What to produce: Take every line in the entries that includes the word "Form" and copy it.

○ ○ ○

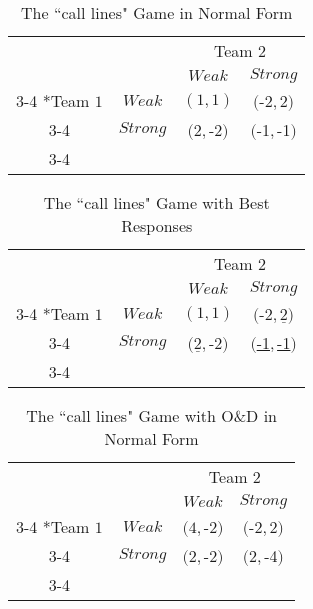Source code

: \documentclass{article}
\begin{document}
  \begin{table}
\begin{center}
    \setlength{\extrarowheight}{2pt}
    \begin{tabular}{cc|c|c|}
      & \multicolumn{1}{c}{} & \multicolumn{2}{c}{Team $2$}\\
      & \multicolumn{1}{c}{} & \multicolumn{1}{c}{$Weak$}  & \multicolumn{1}{c}{$Strong$} \\\cline{3-4}
      \multirow{2}*{Team $1$}  & $Weak$ & $(1,1)$ & $($-2$,2)$ \\\cline{3-4}
      & $Strong$ & $(2,$-2$)$ & $($-1$,$-1$)$ \\\cline{3-4}
    \end{tabular}
\caption{The ``call lines" Game in Normal Form} 
\end{center}
  \end{table}

 \begin{table}
\begin{center}
    \setlength{\extrarowheight}{2pt}
    \begin{tabular}{cc|c|c|}
      & \multicolumn{1}{c}{} & \multicolumn{2}{c}{Team $2$}\\
      & \multicolumn{1}{c}{} & \multicolumn{1}{c}{$Weak$}  & \multicolumn{1}{c}{$Strong$} \\\cline{3-4}
      \multirow{2}*{Team $1$}  & $Weak$ & $(1,1)$ & $($-2$,\underline{2})$ \\\cline{3-4}
      & $Strong$ & $(\underline{2},$-2$)$ & $($\underline{-1}$,$\underline{-1}$)$ \\\cline{3-4}
    \end{tabular}
\caption{The ``call lines" Game with Best Responses} 
\end{center}
  \end{table}


  \begin{table}
\begin{center}
    \setlength{\extrarowheight}{2pt}
    \begin{tabular}{cc|c|c|}
      & \multicolumn{1}{c}{} & \multicolumn{2}{c}{Team $2$}\\
      & \multicolumn{1}{c}{} & \multicolumn{1}{c}{$Weak$}  & \multicolumn{1}{c}{$Strong$} \\\cline{3-4}
      \multirow{2}*{Team $1$}  & $Weak$ & $(4,$-2$)$ & $($-2$,2)$ \\\cline{3-4}
      & $Strong$ & $(2,$-2$)$ & $(2,$-4$)$ \\\cline{3-4}
    \end{tabular}
\caption{The ``call lines" Game with O\&D in Normal Form} 
\end{center}
  \end{table}
\end{document}

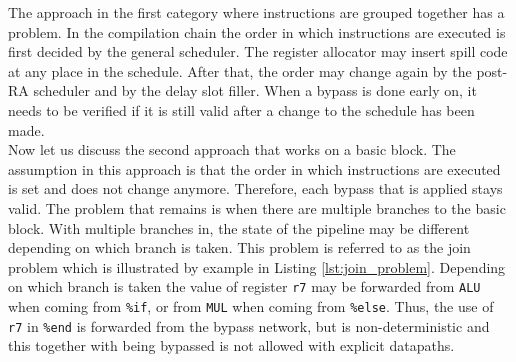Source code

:The approach in the first category where instructions are grouped together has a problem. In the compilation chain the order in which instructions are executed is first decided by the general scheduler. The register allocator may insert spill code at any place in the schedule. After that, the order may change again by the post-RA scheduler and by the delay slot filler. When a bypass is done early on, it needs to be verified if it is still valid after a change to the schedule has been made.\\


Now let us discuss the second approach that works on a basic block. The assumption in this approach is that the order in which instructions are executed is set and does not change anymore. Therefore, each bypass that is applied stays valid. 
The problem that remains is when there are multiple branches to the basic block. With multiple branches in, the state of the pipeline may be different depending on which branch is taken. This problem is referred to as the join problem which is illustrated by example in Listing \ref{lst:join_problem}. Depending on which branch is taken the value of register \texttt{r7} may be forwarded from \texttt{ALU} when coming from \texttt{\%if}, or from \texttt{MUL} when coming from \texttt{\%else}. Thus, the use of \texttt{r7} in \texttt{\%end} is forwarded from the bypass network, but is non-deterministic and this together with being bypassed is not allowed with explicit datapaths. 



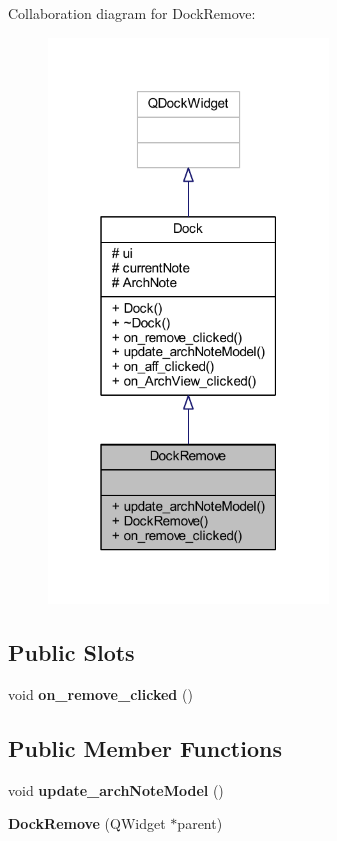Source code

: Collaboration diagram for Dock\+Remove\+:
\nopagebreak
\begin{figure}[H]
\begin{center}
\leavevmode
\includegraphics[width=211pt]{class_dock_remove__coll__graph}
\end{center}
\end{figure}
\subsection*{Public Slots}
\begin{DoxyCompactItemize}
\item 
\mbox{\label{class_dock_remove_af674d9505592df25cd5b08328c0cdbd6}} 
void {\bfseries on\+\_\+remove\+\_\+clicked} ()
\end{DoxyCompactItemize}
\subsection*{Public Member Functions}
\begin{DoxyCompactItemize}
\item 
\mbox{\label{class_dock_remove_a4e653c9a21161b7d76c9cfd330579047}} 
void {\bfseries update\+\_\+arch\+Note\+Model} ()
\item 
\mbox{\label{class_dock_remove_aa2665bd1459600d9346029df9f2bba27}} 
{\bfseries Dock\+Remove} (Q\+Widget $\ast$parent)
\end{DoxyCompactItemize}
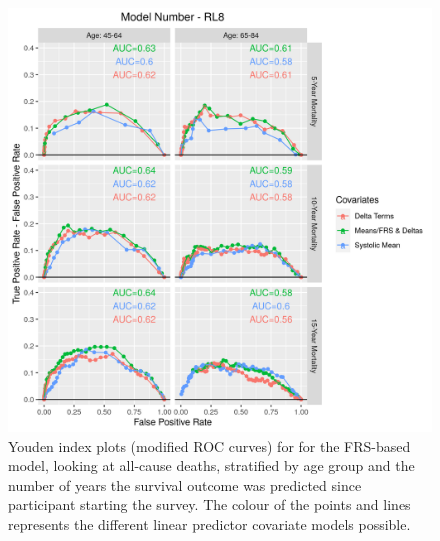 \documentclass[
]{article}
\begin{document}
\begin{figure}
\centering
\includegraphics{./Rmarkdown_Plots/ROC_CAx-Covariates_EventType_RL8.png}
\caption{Youden index plots (modified ROC curves) for for the FRS-based model, looking at all-cause deaths, stratified by age group and the number of years the survival outcome was predicted since participant starting the survey. The colour of the points and lines represents the different linear predictor covariate models possible.}\label{fig:ROC_RL8}
\end{figure}
\end{document}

○ ○ ○

Written response:
\caption{The ``call lines" Game in Normal Form} 
\caption{The ``call lines" Game with O\&D in Normal Form} 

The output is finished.